Saturday, April 5, 2008

My Sport.

I have decided to make running my sport. I never really considered it a sport before. I just used it as a means to stay healthy. But after thinking about it some, I realized that it really is a sport. There is a lot that goes into it. I guess I figured that sports were automatically team oriented and more competitive. Yes, running is quite the event when it comes to track and field, and especially during the Olympic season, but it doesn't get as much acclaim as say basketball, or football, or baseball, or even tennis. I mean, how many marathons are televised from start to finish? That would be quite boring if you ask me. Now, I suppose, if people consider golf and bowling sports, then certainly running should be one too.

Looking back, I wish I had played sports more. Maybe I shouldn't say more and just put the period after sports, because I didn't really play any at all. School work and music were the emphasis of my youth. It is unfortunate because there are valuable skills in playing sports. Sure, you can play music well into your retirement years, whereas sports skills may not be as useful, but developing a habit of physical activity is something that will be a benefit later on. Sports is a social opportunity as well. A friend's 70 year old mother plays on a family soccer team. That is a good thing to do as a family—you get exercise, interaction, unity, bonding, etc.

Well, because I never really learned to play team sports, I thought I might as well do an individual one. I can play team sports, and I enjoy them quite a bit, but I do not feel like I can play them well enough to play with people who do know how to play. I will admit for everyone who is too afraid to admit it that playing sports with someone who doesn't really know how to play isn't much fun. It slows the game down and increases the chance of losing. And no one wants to lose. It's even the case when people play "just for fun."

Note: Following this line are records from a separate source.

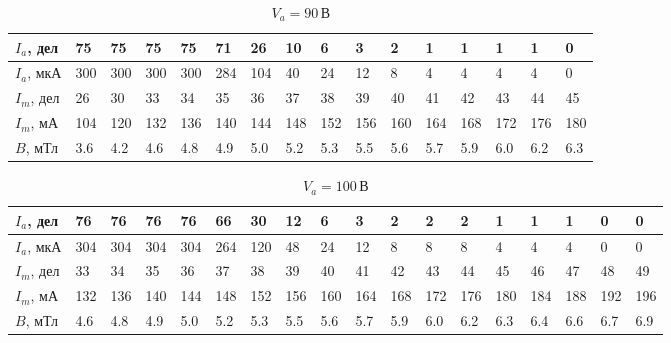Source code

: \documentclass[a4paper,12pt]{article}
\begin{document}
\begin{enumerate}
		\begin{table}[h!]
			\caption{$V_a = 90 \, В$}
			\begin{center}
				\begin{tabular}{|*{16}{l|}} \hline
					$I_a$, дел & 75 & 75 & 75 &	75 & 71 & 26 & 10 & 6 & 3 & 2 & 1 & 1 & 1 & 1 & 0 \\ \hline
					$I_a$, мкА & 300 & 300 & 300 & 300 & 284 & 104 & 40 & 24 & 12 & 8 & 4 & 4 & 4 & 4 & 0 \\ \hline
					$I_m$, дел & 26 & 30 & 33 &	34 & 35 & 36 & 37 & 38 & 39 & 40 & 41 & 42 & 43 & 44 & 45 \\ \hline
					$I_m$, мА & 104 & 120 & 132 & 136 & 140 & 144 & 148 & 152 & 156 & 160 & 164 & 168 & 172 & 176 & 180 \\ \hline
					$B$, мТл & 3.6 & 4.2 & 4.6 & 4.8 & 4.9 & 5.0 & 5.2 & 5.3 & 5.5 & 5.6 & 5.7 & 5.9 & 6.0 & 6.2 & 6.3 \\ \hline
				\end{tabular}	
			\end{center}
		\end{table}
		
		\begin{table}[h!]
			\caption{$V_a = 100 \, В$}
			\begin{center}
				\begin{tabular}{|*{18}{l|}} \hline
					$I_a$, дел & 76 & 76 & 76 &	76 & 66 & 30 & 12 & 6 & 3 & 2 & 2 & 2 & 1 & 1 & 1 & 0 & 0 \\ \hline
					$I_a$, мкА & 304 & 304 & 304 & 304 & 264 & 120 & 48 & 24 & 12 & 8 & 8 & 8 & 4 & 4 & 4 & 0 & 0 \\ \hline
					$I_m$, дел & 33 & 34 & 35 &	36 & 37 & 38 & 39 & 40 & 41 & 42 & 43 & 44 & 45 & 46 & 47 & 48 & 49 \\ \hline
					$I_m$, мА & 132 & 136 & 140 & 144 & 148 & 152 & 156 & 160 & 164 & 168 & 172 & 176 & 180 & 184 & 188 & 192 & 196 \\ \hline
					$B$, мТл & 4.6 & 4.8 & 4.9 & 5.0 & 5.2 & 5.3 & 5.5 & 5.6 & 5.7 & 5.9 & 6.0 & 6.2 & 6.3 & 6.4 & 6.6 & 6.7 & 6.9\\ \hline
				\end{tabular}	
			\end{center}
		\end{table}


\end{enumerate}
\end{document}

After talking to an experienced running friend, I decided I would get serious about this. I started by buying some shoes. It was recommended by this friend, as well as a couple of other people, that I have my gait analyzed. About five months back, I was due to get some new running shoes. I tried several different brands but never found one I actually liked. Some of them even gave me pain from my ankle to my knee to my hamstring. I finally decided on some Asics, which I had never used before. They were the best of what I tried. But with my increased running in preparation for the SLC half marathon, I started getting pain again. And I was due again to get new shoes. So, I went to Runner's Advantage. I believe it is now the Salt Lake Running Company.

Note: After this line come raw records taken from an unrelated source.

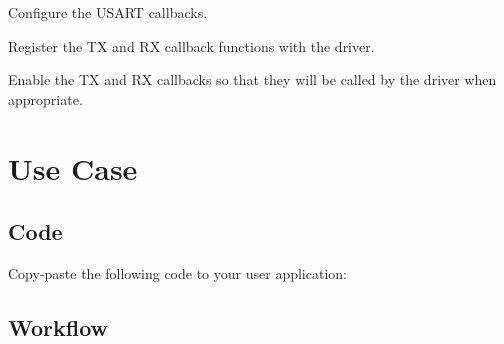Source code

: \begin{DoxyEnumerate}
\begin{DoxyEnumerate}
\end{DoxyEnumerate}
\item Configure the U\+S\+A\+RT callbacks.
\begin{DoxyEnumerate}
\item Register the TX and RX callback functions with the driver. 
\begin{DoxyCodeInclude}{0}
\end{DoxyCodeInclude}

\item Enable the TX and RX callbacks so that they will be called by the driver when appropriate. 
\begin{DoxyCodeInclude}{0}
\end{DoxyCodeInclude}
 
\end{DoxyEnumerate}
\end{DoxyEnumerate}\hypertarget{asfdoc_sam0_sercom_usart_callback_use_case_asfdoc_sam0_usart_callback_use_case_main}{}\section{Use Case}\label{asfdoc_sam0_sercom_usart_callback_use_case_asfdoc_sam0_usart_callback_use_case_main}
\hypertarget{asfdoc_sam0_sercom_usart_callback_use_case_asfdoc_sam0_usart_callback_use_case_main_code}{}\subsection{Code}\label{asfdoc_sam0_sercom_usart_callback_use_case_asfdoc_sam0_usart_callback_use_case_main_code}
Copy-\/paste the following code to your user application\+: 
\begin{DoxyCodeInclude}{0}
\end{DoxyCodeInclude}
 \hypertarget{asfdoc_sam0_sercom_usart_callback_use_case_asfdoc_sam0_usart_callback_use_case_main_flow}{}\subsection{Workflow}\label{asfdoc_sam0_sercom_usart_callback_use_case_asfdoc_sam0_usart_callback_use_case_main_flow}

The guy put me in some neutral shoes to do the analysis. I ran for about 30 seconds on a treadmill while a camera recorded my feet. The guy then played it back in slow motion and showed me what was happening. There is a term called pronation which means "to turn (the sole of the foot) outward so that the inner edge of the foot bears the weight when standing" (from Ideally you want to be neutral. Underpronation is when the weight is borne on the outer edge of the foot and overpronation is when the weight is borne too much on the inner edge. Neutral, then, would be evenly distributed or flat. I overpronate quite badly. He recommended some stability shoes. But the ones I had before were actually appropriate for my gait. With that, he said that I should try some arch support insoles. After testing out a few different brands of shoes and different insoles, I decided to get a pair of Brooks. I went back on the treadmill and he recorded me again. This time, with the new shoes, my feet were aligned properly. There was a night and day difference. I wish I could have kept a recording to show the difference. I was amazed. Apparently my arch is just really weak. Oh, and it was confirmed that I am supposed to get shoes a full size bigger than my regular shoes. I was in disbelief when I first learned that.

With the new shoes, I was pumped for my first run. Unfortunately it was the day my mom came into town, so I didn't have a chance to really test them out like I wanted. I went on the treadmill and struggled to keep up my normal pace. Midweek runs are always much harder for me. I did have a few concerns, though. My feet moved around too much. I was worried that they were indeed too big for me. But, I thought I would give them some more time. Saturday came around and I was determined to have a good run. I laced up the shoes a little tighter this time and set out. It was a good run, and there was no pain...and no blisters.

Last week I was in SLC so I decided to run around Decker Lake. The week before that I ran into Farmington. This time I mapped out a 5.3 mile square (to run twice) just around Centerville. I went down Main Street and saw so many other runners. And let me tell you, they were all so friendly. Some would wave from across the street, and with those on the same side, we would exchange morning salutations. I realized that there are quite a few runners. I felt a sense of unity, but without competition. There were several runners who passed me, but that was ok; I was running for myself. I didn't have to worry about letting anyone else down. I felt really good after I was done and was excited to make this a consistent thing.